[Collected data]
----

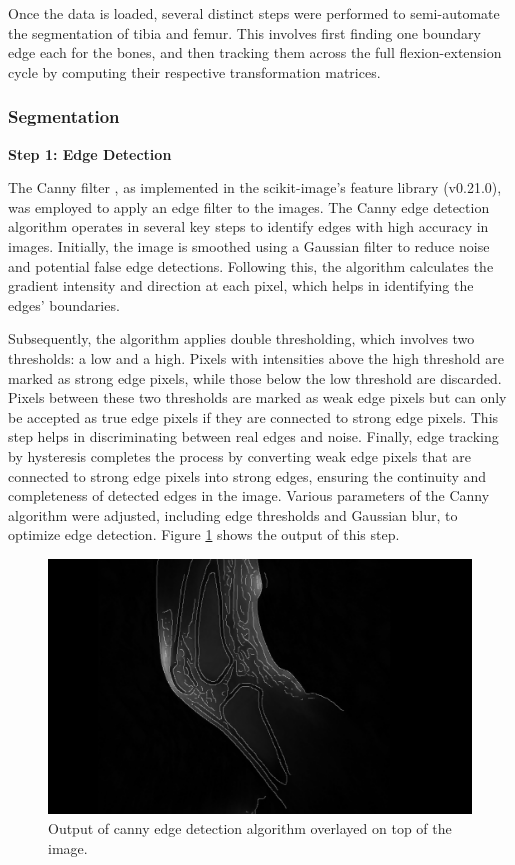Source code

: \documentclass{micro-econ-thesis}
\begin{document}
Once the data is loaded, several distinct steps were performed to semi-automate the segmentation of tibia and femur. This involves first finding one boundary edge each for the bones, and then tracking them across the full flexion-extension cycle by computing their respective transformation matrices. 
 
\subsubsection{Segmentation}
\textbf{Step 1: Edge Detection}

The Canny filter \parencite{canny_computational_1986}, as implemented in the scikit-image's feature library (v0.21.0), was employed to apply an edge filter to the images. The Canny edge detection algorithm operates in several key steps to identify edges with high accuracy in images. Initially, the image is smoothed using a Gaussian filter to reduce noise and potential false edge detections. Following this, the algorithm calculates the gradient intensity and direction at each pixel, which helps in identifying the edges' boundaries.

Subsequently, the algorithm applies double thresholding, which involves two thresholds: a low and a high. Pixels with intensities above the high threshold are marked as strong edge pixels, while those below the low threshold are discarded. Pixels between these two thresholds are marked as weak edge pixels but can only be accepted as true edge pixels if they are connected to strong edge pixels. This step helps in discriminating between real edges and noise. Finally, edge tracking by hysteresis completes the process by converting weak edge pixels that are connected to strong edge pixels into strong edges, ensuring the continuity and completeness of detected edges in the image. Various parameters of the Canny algorithm were adjusted, including edge thresholds and Gaussian blur, to optimize edge detection. Figure \ref{fig:edgemitimg} shows the output of this step.  
\begin{figure}[H]
	\centering
	\includegraphics[width=0.7\linewidth]{edge_new}
	\caption{Output of canny edge detection algorithm overlayed on top of the image.}
	\label{fig:edgemitimg}
\end{figure}
\end{document}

----

__Task goal__. Your answer must be an exact copy of the records above, with no pictures included.

__Task response__.
Source code

: \documentclass{micro-econ-thesis}
\begin{document}
Once the data is loaded, several distinct steps were performed to semi-automate the segmentation of tibia and femur. This involves first finding one boundary edge each for the bones, and then tracking them across the full flexion-extension cycle by computing their respective transformation matrices. 
 
\subsubsection{Segmentation}
\textbf{Step 1: Edge Detection}

The Canny filter \parencite{canny_computational_1986}, as implemented in the scikit-image's feature library (v0.21.0), was employed to apply an edge filter to the images. The Canny edge detection algorithm operates in several key steps to identify edges with high accuracy in images. Initially, the image is smoothed using a Gaussian filter to reduce noise and potential false edge detections. Following this, the algorithm calculates the gradient intensity and direction at each pixel, which helps in identifying the edges' boundaries.

Subsequently, the algorithm applies double thresholding, which involves two thresholds: a low and a high. Pixels with intensities above the high threshold are marked as strong edge pixels, while those below the low threshold are discarded. Pixels between these two thresholds are marked as weak edge pixels but can only be accepted as true edge pixels if they are connected to strong edge pixels. This step helps in discriminating between real edges and noise. Finally, edge tracking by hysteresis completes the process by converting weak edge pixels that are connected to strong edge pixels into strong edges, ensuring the continuity and completeness of detected edges in the image. Various parameters of the Canny algorithm were adjusted, including edge thresholds and Gaussian blur, to optimize edge detection. Figure \ref{fig:edgemitimg} shows the output of this step.  
\begin{figure}[H]
	\centering
	\includegraphics[width=0.7\linewidth]{edge_new}
	\caption{Output of canny edge detection algorithm overlayed on top of the image.}
	\label{fig:edgemitimg}
\end{figure}
\end{document}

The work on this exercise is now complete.